Bingen am Rhein
"El Mäuseturm se asienta en mitad del Rin como un punto final al comienzo de una frase muy larga."
Bingen es donde comienza la garganta, es decir, es el umbral — el lugar donde el Rin deja de ser un río amplio y plácido de llanura aluvial y se fuerza a través del Macizo Renano en un despliegue de impaciencia hidráulica que continúa durante sesenta kilómetros hacia el norte. De pie en el paseo de Bingen mirando hacia la garganta desde su boca, sientes el cambio en el registro del paisaje: las colinas elevándose abruptamente desde ambas orillas, el agua oscureciéndose, las torres de Bacharach apenas visibles en la distancia media como algo a medias recordado. Es como estar de pie en la entrada a un país diferente.
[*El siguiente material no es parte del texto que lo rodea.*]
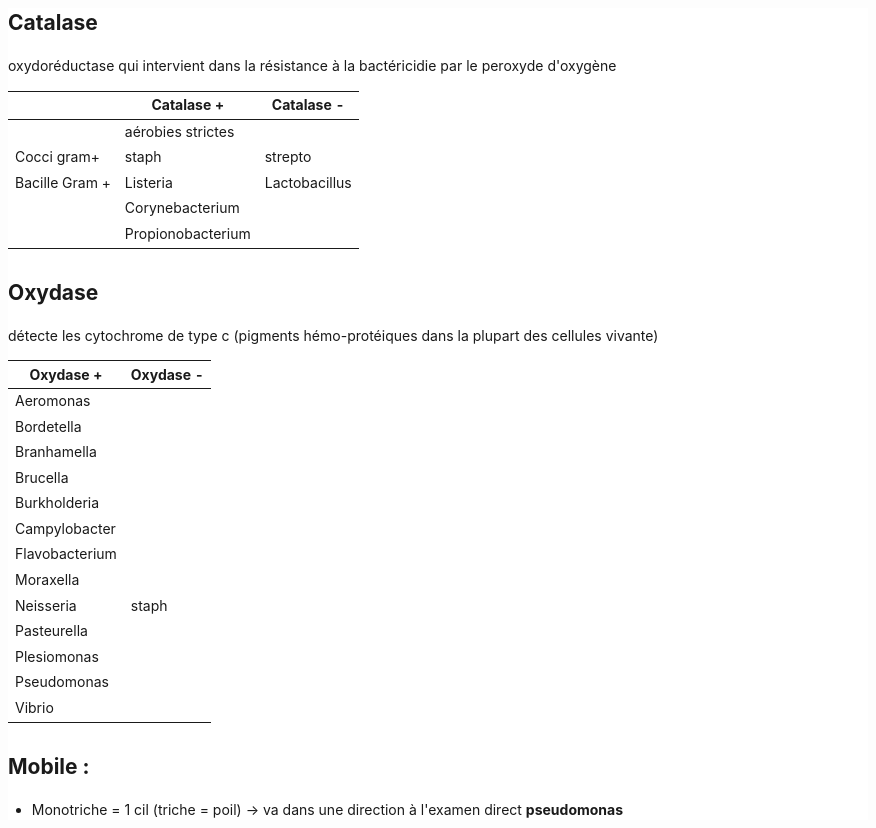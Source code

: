 ## Catalase

oxydoréductase qui intervient dans la résistance à la bactéricidie par
le peroxyde d'oxygène

|                |Catalase +         |Catalase -
|----------------|-------------------|---------------
|                |aérobies strictes  |
|Cocci gram+     |staph              |strepto
|Bacille Gram +  |Listeria           |Lactobacillus
|                |Corynebacterium    |
|                |Propionobacterium  |

## Oxydase

détecte les cytochrome de type c (pigments hémo-protéiques dans la
plupart des cellules vivante)

|Oxydase +      |Oxydase -
|---------------|-----------
|Aeromonas      |
|Bordetella     |
|Branhamella    |
|Brucella       |
|Burkholderia   |
|Campylobacter  |
|Flavobacterium |
|Moraxella      |
|Neisseria      |staph
|Pasteurella    |
|Plesiomonas    |
|Pseudomonas    |
|Vibrio         |

## Mobile :

-   Monotriche = 1 cil (triche = poil) -\> va dans une direction à
    l'examen direct **pseudomonas**
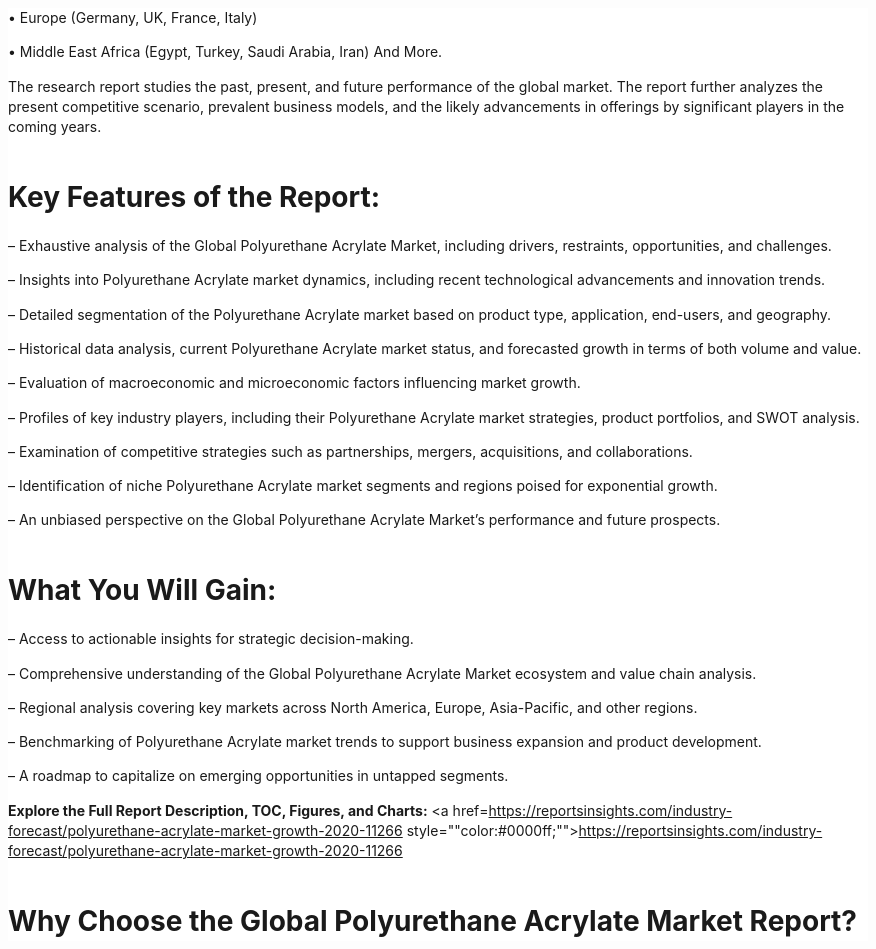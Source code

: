 • Europe (Germany, UK, France, Italy)

• Middle East Africa (Egypt, Turkey, Saudi Arabia, Iran) And More.

The research report studies the past, present, and future performance of the global market. The report further analyzes the present competitive scenario, prevalent business models, and the likely advancements in offerings by significant players in the coming years.

# <strong>Key Features of the Report:</strong>

– Exhaustive analysis of the Global Polyurethane Acrylate Market, including drivers, restraints, opportunities, and challenges.

– Insights into Polyurethane Acrylate market dynamics, including recent technological advancements and innovation trends.

– Detailed segmentation of the Polyurethane Acrylate market based on product type, application, end-users, and geography.

– Historical data analysis, current Polyurethane Acrylate market status, and forecasted growth in terms of both volume and value.

– Evaluation of macroeconomic and microeconomic factors influencing market growth.

– Profiles of key industry players, including their Polyurethane Acrylate market strategies, product portfolios, and SWOT analysis.

– Examination of competitive strategies such as partnerships, mergers, acquisitions, and collaborations.

– Identification of niche Polyurethane Acrylate market segments and regions poised for exponential growth.

– An unbiased perspective on the Global Polyurethane Acrylate Market’s performance and future prospects.

# <strong>What You Will Gain:</strong>

– Access to actionable insights for strategic decision-making.

– Comprehensive understanding of the Global Polyurethane Acrylate Market ecosystem and value chain analysis.

– Regional analysis covering key markets across North America, Europe, Asia-Pacific, and other regions.

– Benchmarking of Polyurethane Acrylate market trends to support business expansion and product development.

– A roadmap to capitalize on emerging opportunities in untapped segments.

<strong>Explore the Full Report Description, TOC, Figures, and Charts:</strong>
<a href=https://reportsinsights.com/industry-forecast/polyurethane-acrylate-market-growth-2020-11266 style=""color:#0000ff;"">https://reportsinsights.com/industry-forecast/polyurethane-acrylate-market-growth-2020-11266</a>

# <strong>Why Choose the Global Polyurethane Acrylate Market Report?</strong>
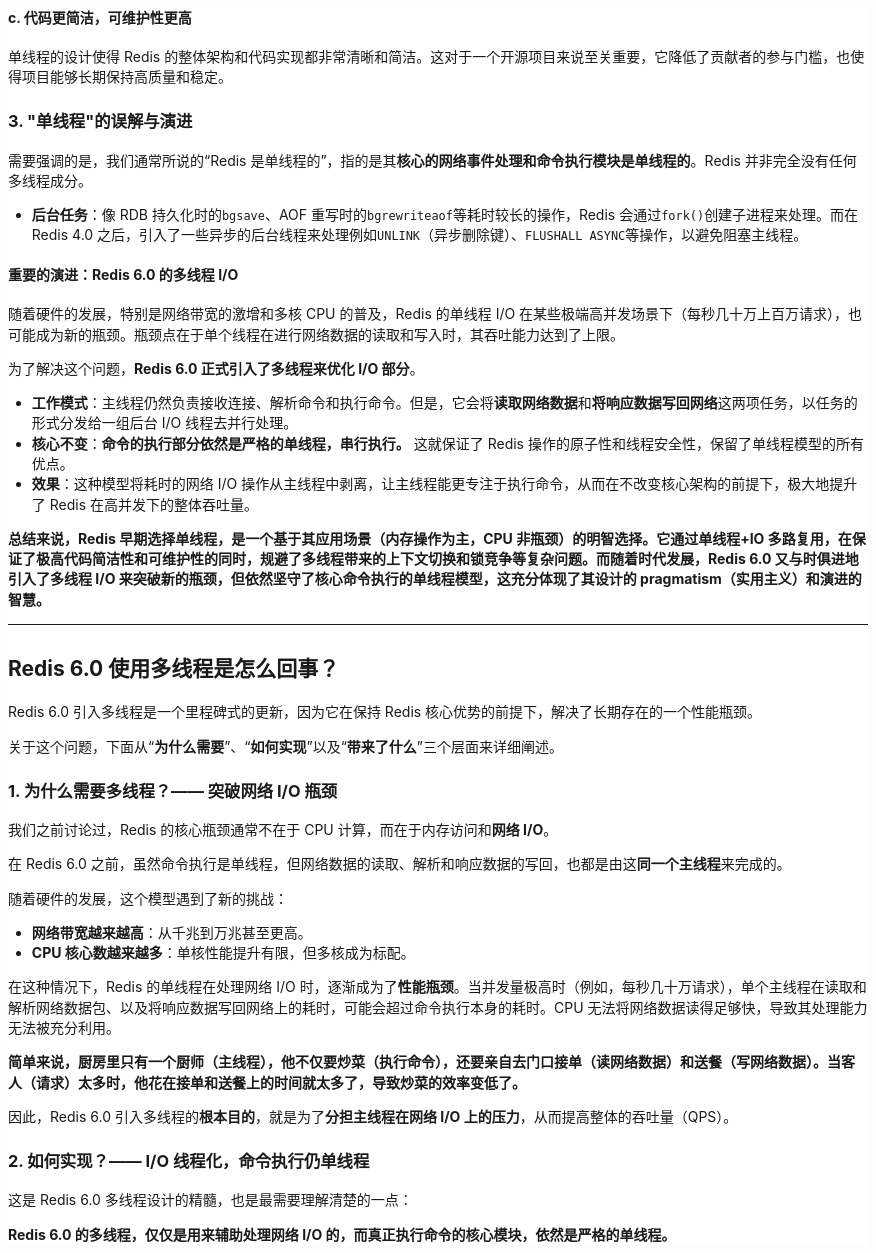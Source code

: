 #### c. 代码更简洁，可维护性更高

单线程的设计使得 Redis 的整体架构和代码实现都非常清晰和简洁。这对于一个开源项目来说至关重要，它降低了贡献者的参与门槛，也使得项目能够长期保持高质量和稳定。

### 3. "单线程"的误解与演进

需要强调的是，我们通常所说的“Redis 是单线程的”，指的是其**核心的网络事件处理和命令执行模块是单线程的**。Redis 并非完全没有任何多线程成分。

- **后台任务**：像 RDB 持久化时的`bgsave`、AOF 重写时的`bgrewriteaof`等耗时较长的操作，Redis 会通过`fork()`创建子进程来处理。而在 Redis 4.0 之后，引入了一些异步的后台线程来处理例如`UNLINK`（异步删除键）、`FLUSHALL ASYNC`等操作，以避免阻塞主线程。

#### **重要的演进：Redis 6.0 的多线程 I/O**

随着硬件的发展，特别是网络带宽的激增和多核 CPU 的普及，Redis 的单线程 I/O 在某些极端高并发场景下（每秒几十万上百万请求），也可能成为新的瓶颈。瓶颈点在于单个线程在进行网络数据的读取和写入时，其吞吐能力达到了上限。

为了解决这个问题，**Redis 6.0 正式引入了多线程来优化 I/O 部分**。

- **工作模式**：主线程仍然负责接收连接、解析命令和执行命令。但是，它会将**读取网络数据**和**将响应数据写回网络**这两项任务，以任务的形式分发给一组后台 I/O 线程去并行处理。
- **核心不变**：**命令的执行部分依然是严格的单线程，串行执行。** 这就保证了 Redis 操作的原子性和线程安全性，保留了单线程模型的所有优点。
- **效果**：这种模型将耗时的网络 I/O 操作从主线程中剥离，让主线程能更专注于执行命令，从而在不改变核心架构的前提下，极大地提升了 Redis 在高并发下的整体吞吐量。

**总结来说，Redis 早期选择单线程，是一个基于其应用场景（内存操作为主，CPU 非瓶颈）的明智选择。它通过单线程+IO 多路复用，在保证了极高代码简洁性和可维护性的同时，规避了多线程带来的上下文切换和锁竞争等复杂问题。而随着时代发展，Redis 6.0 又与时俱进地引入了多线程 I/O 来突破新的瓶颈，但依然坚守了核心命令执行的单线程模型，这充分体现了其设计的 pragmatism（实用主义）和演进的智慧。**

---

## Redis 6.0 使用多线程是怎么回事？

Redis 6.0 引入多线程是一个里程碑式的更新，因为它在保持 Redis 核心优势的前提下，解决了长期存在的一个性能瓶颈。

关于这个问题，下面从“**为什么需要**”、“**如何实现**”以及“**带来了什么**”三个层面来详细阐述。

### 1. 为什么需要多线程？—— 突破网络 I/O 瓶颈

我们之前讨论过，Redis 的核心瓶颈通常不在于 CPU 计算，而在于内存访问和**网络 I/O**。

在 Redis 6.0 之前，虽然命令执行是单线程，但网络数据的读取、解析和响应数据的写回，也都是由这**同一个主线程**来完成的。

随着硬件的发展，这个模型遇到了新的挑战：

- **网络带宽越来越高**：从千兆到万兆甚至更高。
- **CPU 核心数越来越多**：单核性能提升有限，但多核成为标配。

在这种情况下，Redis 的单线程在处理网络 I/O 时，逐渐成为了**性能瓶颈**。当并发量极高时（例如，每秒几十万请求），单个主线程在读取和解析网络数据包、以及将响应数据写回网络上的耗时，可能会超过命令执行本身的耗时。CPU 无法将网络数据读得足够快，导致其处理能力无法被充分利用。

**简单来说，厨房里只有一个厨师（主线程），他不仅要炒菜（执行命令），还要亲自去门口接单（读网络数据）和送餐（写网络数据）。当客人（请求）太多时，他花在接单和送餐上的时间就太多了，导致炒菜的效率变低了。**

因此，Redis 6.0 引入多线程的**根本目的**，就是为了**分担主线程在网络 I/O 上的压力**，从而提高整体的吞吐量（QPS）。

### 2. 如何实现？—— I/O 线程化，命令执行仍单线程

这是 Redis 6.0 多线程设计的精髓，也是最需要理解清楚的一点：

**Redis 6.0 的多线程，仅仅是用来辅助处理网络 I/O 的，而真正执行命令的核心模块，依然是严格的单线程。**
El Mäuseturm — la Torre del Ratón — surge de una pequeña isla en el Rin justo donde el afluente del Nahe llega desde el oeste, una torre de vigilancia medieval aislada por la corriente, su reflejo brillando en el agua rápida. El nombre de la torre proviene de una leyenda sobre un obispo cruel devorado por ratones como castigo divino; la historia real es más mundana — era una estación de peaje y señales — pero la leyenda es más interesante, como tienden a serlo las leyendas. En la colina sobre Bingen, el castillo de Klopp ofrece lo que puede ser la mejor vista única de la entrada a la garganta: el Rin dividiéndose alrededor de la isla del Mäuseturm, los viñedos del Rüdesheimer Berg en la orilla opuesta, y la garganta atrayendo la mirada hacia el norte en sus sombras que se estrechan.
Bingen tiene otra reclamación que empequeñece la mayoría de las cosas del Rin: Hildegard von Bingen, la abadesa, mística, compositora y filósofa natural del siglo XII, fundó su monasterio de Rupertsberg justo al norte del pueblo (el original hace tiempo desaparecido) y produjo aquí una obra — teología, música, herbolaria, ciencias naturales — que sigue siendo extraordinaria en su alcance y coherencia interna. El museo local dedica un espacio sustancial a ella, y hay algo conmovedor en estar en el paisaje que ella describió en sus visiones: esta garganta, estas vides, esta calidad particular de la luz del valle del Rin en otoño. Murió en 1179 a la edad de ochenta y un años, lo que fue o bien un milagro o bien un testimonio del aire de aquí.

Por la tarde comí en un Gasthaus cerca del puente del Nahe: perca de río fresca, a la plancha con salsa de mantequilla de alcaparras, junto con una botella de Riesling del Nahe de la ladera al otro lado del afluente. Los vinos del Nahe son más ligeros y florales que los Rieslings del Mittelrhein, y tenían sentido con el delicado pescado de la manera en que las cosas tienen sentido cuando llevan mucho tiempo llegando juntas a la misma mesa. Una barcaza se movió a través de los últimos rayos de luz en el Rin, en dirección sur, y las luces de Rüdesheim se encendieron al otro lado del agua.
Cuando ir: Finales de junio y septiembre para la luz más clara en la entrada a la garganta. La temporada de peregrinación de Hildegard atrae visitantes a la abadía de Eibingen — donde se guardan sus reliquias — de septiembre a octubre, lo que permite combinar paisaje e historia en una sola visita.